The naive approach to fault tolerance: store three copies of everything. If one fails, you still have two. Works, but costs 3x storage.
Erasure coding does better. You take your data, split it into k chunks, then use math (Reed-Solomon codes, usually) to generate m additional “parity” chunks. Now you can reconstruct the original from any k of the k+m chunks.
A common configuration is (10,4): 10 data chunks plus 4 parity chunks. You can lose any 4 chunks and still recover everything. That’s comparable fault tolerance to 3x replication, but with only 1.4x storage overhead instead of 3x.

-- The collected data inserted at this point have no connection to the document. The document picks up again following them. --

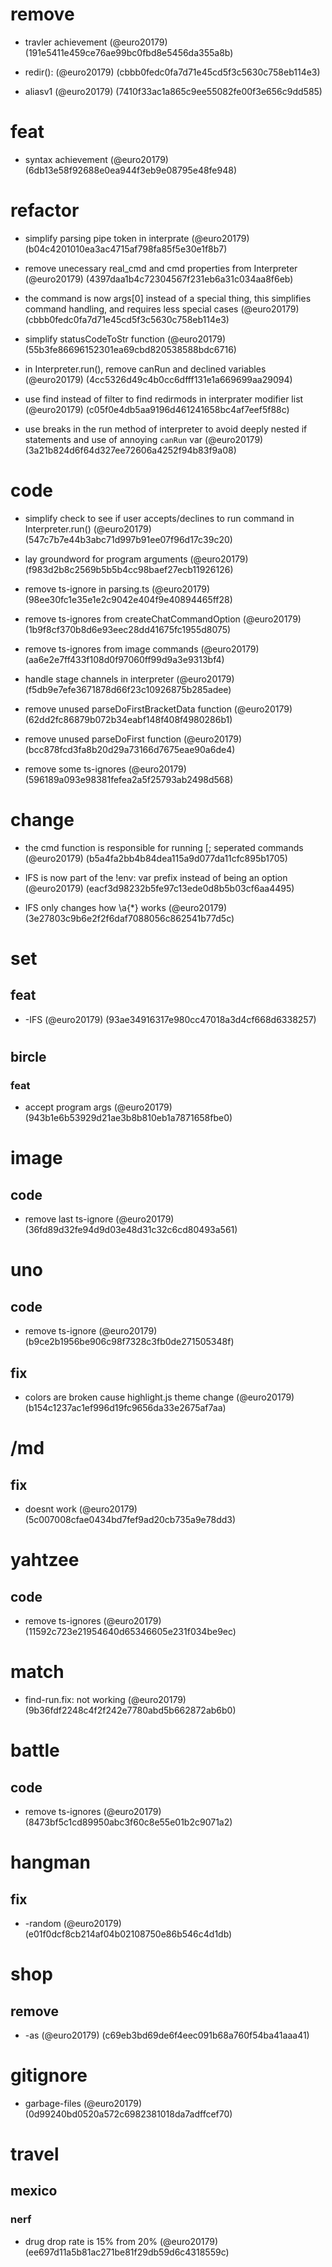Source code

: # remove

* travler achievement (@euro20179) (191e5411e459ce76ae99bc0fbd8e5456da355a8b)

* redir(): (@euro20179) (cbbb0fedc0fa7d71e45cd5f3c5630c758eb114e3)

* aliasv1 (@euro20179) (7410f33ac1a865c9ee55082fe00f3e656c9dd585)


# feat

* syntax achievement (@euro20179) (6db13e58f92688e0ea944f3eb9e08795e48fe948)


# refactor

* simplify parsing pipe token in interprate (@euro20179) (b04c4201010ea3ac4715af798fa85f5e30e1f8b7)

* remove unecessary real_cmd and cmd properties from Interpreter (@euro20179) (4397daa1b4c72304567f231eb6a31c034aa8f6eb)

* the command is now args[0] instead of a special thing, this simplifies command handling, and requires less special cases (@euro20179) (cbbb0fedc0fa7d71e45cd5f3c5630c758eb114e3)

* simplify statusCodeToStr function (@euro20179) (55b3fe86696152301ea69cbd820538588bdc6716)

* in Interpreter.run(), remove canRun and declined variables (@euro20179) (4cc5326d49c4b0cc6dfff131e1a669699aa29094)

* use find instead of filter to find redirmods in interprater modifier list (@euro20179) (c05f0e4db5aa9196d461241658bc4af7eef5f88c)

* use breaks in the run method of interpreter to avoid deeply nested if statements and use of annoying `canRun` var (@euro20179) (3a21b824d6f64d327ee72606a4252f94b83f9a08)


# code

* simplify check to see if user accepts/declines to run command in Interpreter.run() (@euro20179) (547c7b7e44b3abc71d997b91ee07f96d17c39c20)

* lay groundword for program arguments (@euro20179) (f983d2b8c2569b5b5b4cc98baef27ecb11926126)

* remove ts-ignore in parsing.ts (@euro20179) (98ee30fc1e35e1e2c9042e404f9e40894465ff28)

* remove ts-ignores from createChatCommandOption (@euro20179) (1b9f8cf370b8d6e93eec28dd41675fc1955d8075)

* remove ts-ignores from image commands (@euro20179) (aa6e2e7ff433f108d0f97060ff99d9a3e9313bf4)

* handle stage channels in interpreter (@euro20179) (f5db9e7efe3671878d66f23c10926875b285adee)

* remove unused parseDoFirstBracketData function (@euro20179) (62dd2fc86879b072b34eabf148f408f4980286b1)

* remove unused parseDoFirst function (@euro20179) (bcc878fcd3fa8b20d29a73166d7675eae90a6de4)

* remove some ts-ignores (@euro20179) (596189a093e98381fefea2a5f25793ab2498d568)


# change

* the cmd function is responsible for running [; seperated commands (@euro20179) (b5a4fa2bb4b84dea115a9d077da11cfc895b1705)

* IFS is now part of the !env: var prefix instead of being an option (@euro20179) (eacf3d98232b5fe97c13ede0d8b5b03cf6aa4495)

* IFS only changes how \a{*} works (@euro20179) (3e27803c9b6e2f2f6daf7088056c862541b77d5c)


# set

## feat

* -IFS (@euro20179) (93ae34916317e980cc47018a3d4cf668d6338257)


# 

## bircle

### feat

* accept program args (@euro20179) (943b1e6b53929d21ae3b8b810eb1a7871658fbe0)


# image

## code

* remove last ts-ignore (@euro20179) (36fd89d32fe94d9d03e48d31c32c6cd80493a561)


# uno

## code

* remove ts-ignore (@euro20179) (b9ce2b1956be906c98f7328c3fb0de271505348f)

## fix

* colors are broken cause highlight.js theme change (@euro20179) (b154c1237ac1ef996d19fc9656da33e2675af7aa)


# /md

## fix

* doesnt work (@euro20179) (5c007008cfae0434bd7fef9ad20cb735a9e78dd3)


# yahtzee

## code

* remove ts-ignores (@euro20179) (11592c723e21954640d65346605e231f034be9ec)


# match

* find-run.fix: not working (@euro20179) (9b36fdf2248c4f2f242e7780abd5b662872ab6b0)


# battle

## code

* remove ts-ignores (@euro20179) (8473bf5c1cd89950abc3f60c8e55e01b2c9071a2)


# hangman

## fix

* -random (@euro20179) (e01f0dcf8cb214af04b02108750e86b546c4d1db)


# shop

## remove

* -as (@euro20179) (c69eb3bd69de6f4eec091b68a760f54ba41aaa41)


# gitignore

* garbage-files (@euro20179) (0d99240bd0520a572c6982381018da7adffcef70)


# travel

## mexico

### nerf

* drug drop rate is 15% from 20% (@euro20179) (ee697d11a5b81ac271be81f29db59d6c4318559c)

Data: [D1] [D2] [D3] [D4] ... [D10]
Parity: [P1] [P2] [P3] [P4]
Lose any 4? Still recoverable from the remaining 10.
The tradeoff is compute. Replication is simple - just copy bytes. Erasure coding requires encoding on write and decoding on read (though reads are fast if no chunks are missing). Recovery after failures requires reading k chunks and doing math.
This is why it’s common in “cold” storage where data is written once and read rarely, and less common in hot paths where latency matters. HDFS, Ceph, S3, Azure Blob Storage - all use erasure coding under the hood for durability without burning 3x storage.